== Problem requirements ==
Using the data below, repeat all of it precisely.

[Plain-text document sources]
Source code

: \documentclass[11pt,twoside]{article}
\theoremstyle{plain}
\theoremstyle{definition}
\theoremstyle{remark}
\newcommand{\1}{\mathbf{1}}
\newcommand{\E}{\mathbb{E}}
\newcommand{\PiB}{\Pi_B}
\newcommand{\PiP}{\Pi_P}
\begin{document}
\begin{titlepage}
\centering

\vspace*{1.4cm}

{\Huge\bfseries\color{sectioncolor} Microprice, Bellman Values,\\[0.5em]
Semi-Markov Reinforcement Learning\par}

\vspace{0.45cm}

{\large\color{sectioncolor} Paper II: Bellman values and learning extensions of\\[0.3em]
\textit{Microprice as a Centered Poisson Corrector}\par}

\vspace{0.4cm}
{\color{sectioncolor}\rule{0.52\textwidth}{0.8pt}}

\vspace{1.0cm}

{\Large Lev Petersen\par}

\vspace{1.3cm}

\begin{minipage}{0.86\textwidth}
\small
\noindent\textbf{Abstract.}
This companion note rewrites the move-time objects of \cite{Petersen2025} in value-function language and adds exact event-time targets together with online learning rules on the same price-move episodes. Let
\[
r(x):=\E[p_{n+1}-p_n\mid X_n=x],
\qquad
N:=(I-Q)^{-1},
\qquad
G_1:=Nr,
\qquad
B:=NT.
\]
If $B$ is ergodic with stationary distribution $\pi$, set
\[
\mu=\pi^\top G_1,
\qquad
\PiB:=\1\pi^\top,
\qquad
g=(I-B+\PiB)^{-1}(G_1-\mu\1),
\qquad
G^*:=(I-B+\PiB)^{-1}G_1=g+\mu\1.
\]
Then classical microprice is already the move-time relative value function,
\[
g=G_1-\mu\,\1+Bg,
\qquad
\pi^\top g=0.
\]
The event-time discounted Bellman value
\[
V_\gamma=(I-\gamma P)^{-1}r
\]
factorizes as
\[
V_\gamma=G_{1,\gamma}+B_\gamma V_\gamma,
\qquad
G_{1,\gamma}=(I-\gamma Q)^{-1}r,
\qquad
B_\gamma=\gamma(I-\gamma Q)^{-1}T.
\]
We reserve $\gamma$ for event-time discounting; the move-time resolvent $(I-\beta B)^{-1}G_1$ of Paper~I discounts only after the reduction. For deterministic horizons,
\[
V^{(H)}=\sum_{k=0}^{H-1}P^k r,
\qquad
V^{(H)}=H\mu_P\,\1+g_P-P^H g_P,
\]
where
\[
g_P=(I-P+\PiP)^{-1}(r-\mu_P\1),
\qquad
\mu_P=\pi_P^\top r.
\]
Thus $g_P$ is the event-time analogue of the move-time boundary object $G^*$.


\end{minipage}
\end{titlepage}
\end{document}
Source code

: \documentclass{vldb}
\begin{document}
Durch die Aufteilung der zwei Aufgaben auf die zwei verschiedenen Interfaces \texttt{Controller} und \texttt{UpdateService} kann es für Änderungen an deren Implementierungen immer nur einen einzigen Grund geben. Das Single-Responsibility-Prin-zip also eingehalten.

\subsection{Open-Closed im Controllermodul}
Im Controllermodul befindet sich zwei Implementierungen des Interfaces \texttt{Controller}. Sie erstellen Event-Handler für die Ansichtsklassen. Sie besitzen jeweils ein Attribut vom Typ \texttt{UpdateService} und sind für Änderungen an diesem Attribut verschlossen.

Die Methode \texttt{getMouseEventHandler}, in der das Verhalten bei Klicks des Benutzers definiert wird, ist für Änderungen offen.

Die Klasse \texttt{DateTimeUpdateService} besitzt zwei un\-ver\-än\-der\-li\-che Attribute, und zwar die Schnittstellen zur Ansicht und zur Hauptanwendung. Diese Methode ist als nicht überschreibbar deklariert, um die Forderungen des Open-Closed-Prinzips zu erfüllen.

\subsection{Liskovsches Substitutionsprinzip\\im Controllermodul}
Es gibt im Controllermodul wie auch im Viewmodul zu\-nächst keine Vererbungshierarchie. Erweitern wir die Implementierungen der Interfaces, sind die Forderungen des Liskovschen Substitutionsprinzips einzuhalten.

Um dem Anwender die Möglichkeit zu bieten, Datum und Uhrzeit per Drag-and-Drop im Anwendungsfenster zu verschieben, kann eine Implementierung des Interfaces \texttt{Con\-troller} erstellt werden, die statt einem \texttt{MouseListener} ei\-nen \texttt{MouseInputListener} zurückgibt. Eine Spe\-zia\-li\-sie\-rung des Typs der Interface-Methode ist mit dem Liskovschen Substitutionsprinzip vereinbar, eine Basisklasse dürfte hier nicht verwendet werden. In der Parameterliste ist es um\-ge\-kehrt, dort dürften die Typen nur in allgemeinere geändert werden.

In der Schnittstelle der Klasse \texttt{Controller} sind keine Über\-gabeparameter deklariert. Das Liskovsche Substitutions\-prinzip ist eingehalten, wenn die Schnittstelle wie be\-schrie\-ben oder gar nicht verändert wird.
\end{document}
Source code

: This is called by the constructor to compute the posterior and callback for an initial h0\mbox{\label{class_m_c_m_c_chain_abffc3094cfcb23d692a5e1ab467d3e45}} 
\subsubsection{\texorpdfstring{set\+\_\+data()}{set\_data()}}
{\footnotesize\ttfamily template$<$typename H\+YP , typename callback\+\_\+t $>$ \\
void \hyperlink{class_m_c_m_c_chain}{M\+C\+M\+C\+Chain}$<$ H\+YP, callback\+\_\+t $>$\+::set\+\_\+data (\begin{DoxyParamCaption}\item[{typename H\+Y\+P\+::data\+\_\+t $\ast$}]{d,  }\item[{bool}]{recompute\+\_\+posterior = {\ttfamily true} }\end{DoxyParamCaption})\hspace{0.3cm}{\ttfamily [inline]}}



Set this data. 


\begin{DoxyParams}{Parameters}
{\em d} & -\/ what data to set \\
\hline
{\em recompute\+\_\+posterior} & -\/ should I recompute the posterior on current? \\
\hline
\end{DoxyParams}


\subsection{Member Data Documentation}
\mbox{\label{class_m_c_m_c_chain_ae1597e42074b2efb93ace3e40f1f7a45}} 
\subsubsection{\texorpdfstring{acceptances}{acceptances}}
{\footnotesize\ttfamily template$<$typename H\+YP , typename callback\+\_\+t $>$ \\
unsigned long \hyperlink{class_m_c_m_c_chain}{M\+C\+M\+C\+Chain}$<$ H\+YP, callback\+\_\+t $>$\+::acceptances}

== Exercise result ==
Source code

: \documentclass[11pt,twoside]{article}
\theoremstyle{plain}
\theoremstyle{definition}
\theoremstyle{remark}
\newcommand{\1}{\mathbf{1}}
\newcommand{\E}{\mathbb{E}}
\newcommand{\PiB}{\Pi_B}
\newcommand{\PiP}{\Pi_P}
\begin{document}
\begin{titlepage}
\centering

\vspace*{1.4cm}

{\Huge\bfseries\color{sectioncolor} Microprice, Bellman Values,\\[0.5em]
Semi-Markov Reinforcement Learning\par}

\vspace{0.45cm}

{\large\color{sectioncolor} Paper II: Bellman values and learning extensions of\\[0.3em]
\textit{Microprice as a Centered Poisson Corrector}\par}

\vspace{0.4cm}
{\color{sectioncolor}\rule{0.52\textwidth}{0.8pt}}

\vspace{1.0cm}

{\Large Lev Petersen\par}

\vspace{1.3cm}

\begin{minipage}{0.86\textwidth}
\small
\noindent\textbf{Abstract.}
This companion note rewrites the move-time objects of \cite{Petersen2025} in value-function language and adds exact event-time targets together with online learning rules on the same price-move episodes. Let
\[
r(x):=\E[p_{n+1}-p_n\mid X_n=x],
\qquad
N:=(I-Q)^{-1},
\qquad
G_1:=Nr,
\qquad
B:=NT.
\]
If $B$ is ergodic with stationary distribution $\pi$, set
\[
\mu=\pi^\top G_1,
\qquad
\PiB:=\1\pi^\top,
\qquad
g=(I-B+\PiB)^{-1}(G_1-\mu\1),
\qquad
G^*:=(I-B+\PiB)^{-1}G_1=g+\mu\1.
\]
Then classical microprice is already the move-time relative value function,
\[
g=G_1-\mu\,\1+Bg,
\qquad
\pi^\top g=0.
\]
The event-time discounted Bellman value
\[
V_\gamma=(I-\gamma P)^{-1}r
\]
factorizes as
\[
V_\gamma=G_{1,\gamma}+B_\gamma V_\gamma,
\qquad
G_{1,\gamma}=(I-\gamma Q)^{-1}r,
\qquad
B_\gamma=\gamma(I-\gamma Q)^{-1}T.
\]
We reserve $\gamma$ for event-time discounting; the move-time resolvent $(I-\beta B)^{-1}G_1$ of Paper~I discounts only after the reduction. For deterministic horizons,
\[
V^{(H)}=\sum_{k=0}^{H-1}P^k r,
\qquad
V^{(H)}=H\mu_P\,\1+g_P-P^H g_P,
\]
where
\[
g_P=(I-P+\PiP)^{-1}(r-\mu_P\1),
\qquad
\mu_P=\pi_P^\top r.
\]
Thus $g_P$ is the event-time analogue of the move-time boundary object $G^*$.


\end{minipage}
\end{titlepage}
\end{document}
Source code

: \documentclass{vldb}
\begin{document}
Durch die Aufteilung der zwei Aufgaben auf die zwei verschiedenen Interfaces \texttt{Controller} und \texttt{UpdateService} kann es für Änderungen an deren Implementierungen immer nur einen einzigen Grund geben. Das Single-Responsibility-Prin-zip also eingehalten.

\subsection{Open-Closed im Controllermodul}
Im Controllermodul befindet sich zwei Implementierungen des Interfaces \texttt{Controller}. Sie erstellen Event-Handler für die Ansichtsklassen. Sie besitzen jeweils ein Attribut vom Typ \texttt{UpdateService} und sind für Änderungen an diesem Attribut verschlossen.

Die Methode \texttt{getMouseEventHandler}, in der das Verhalten bei Klicks des Benutzers definiert wird, ist für Änderungen offen.

Die Klasse \texttt{DateTimeUpdateService} besitzt zwei un\-ver\-än\-der\-li\-che Attribute, und zwar die Schnittstellen zur Ansicht und zur Hauptanwendung. Diese Methode ist als nicht überschreibbar deklariert, um die Forderungen des Open-Closed-Prinzips zu erfüllen.

\subsection{Liskovsches Substitutionsprinzip\\im Controllermodul}
Es gibt im Controllermodul wie auch im Viewmodul zu\-nächst keine Vererbungshierarchie. Erweitern wir die Implementierungen der Interfaces, sind die Forderungen des Liskovschen Substitutionsprinzips einzuhalten.

Um dem Anwender die Möglichkeit zu bieten, Datum und Uhrzeit per Drag-and-Drop im Anwendungsfenster zu verschieben, kann eine Implementierung des Interfaces \texttt{Con\-troller} erstellt werden, die statt einem \texttt{MouseListener} ei\-nen \texttt{MouseInputListener} zurückgibt. Eine Spe\-zia\-li\-sie\-rung des Typs der Interface-Methode ist mit dem Liskovschen Substitutionsprinzip vereinbar, eine Basisklasse dürfte hier nicht verwendet werden. In der Parameterliste ist es um\-ge\-kehrt, dort dürften die Typen nur in allgemeinere geändert werden.

In der Schnittstelle der Klasse \texttt{Controller} sind keine Über\-gabeparameter deklariert. Das Liskovsche Substitutions\-prinzip ist eingehalten, wenn die Schnittstelle wie be\-schrie\-ben oder gar nicht verändert wird.
\end{document}
Source code

: This is called by the constructor to compute the posterior and callback for an initial h0\mbox{\label{class_m_c_m_c_chain_abffc3094cfcb23d692a5e1ab467d3e45}} 
\subsubsection{\texorpdfstring{set\+\_\+data()}{set\_data()}}
{\footnotesize\ttfamily template$<$typename H\+YP , typename callback\+\_\+t $>$ \\
void \hyperlink{class_m_c_m_c_chain}{M\+C\+M\+C\+Chain}$<$ H\+YP, callback\+\_\+t $>$\+::set\+\_\+data (\begin{DoxyParamCaption}\item[{typename H\+Y\+P\+::data\+\_\+t $\ast$}]{d,  }\item[{bool}]{recompute\+\_\+posterior = {\ttfamily true} }\end{DoxyParamCaption})\hspace{0.3cm}{\ttfamily [inline]}}



Set this data. 


\begin{DoxyParams}{Parameters}
{\em d} & -\/ what data to set \\
\hline
{\em recompute\+\_\+posterior} & -\/ should I recompute the posterior on current? \\
\hline
\end{DoxyParams}


\subsection{Member Data Documentation}
\mbox{\label{class_m_c_m_c_chain_ae1597e42074b2efb93ace3e40f1f7a45}} 
\subsubsection{\texorpdfstring{acceptances}{acceptances}}
{\footnotesize\ttfamily template$<$typename H\+YP , typename callback\+\_\+t $>$ \\
unsigned long \hyperlink{class_m_c_m_c_chain}{M\+C\+M\+C\+Chain}$<$ H\+YP, callback\+\_\+t $>$\+::acceptances}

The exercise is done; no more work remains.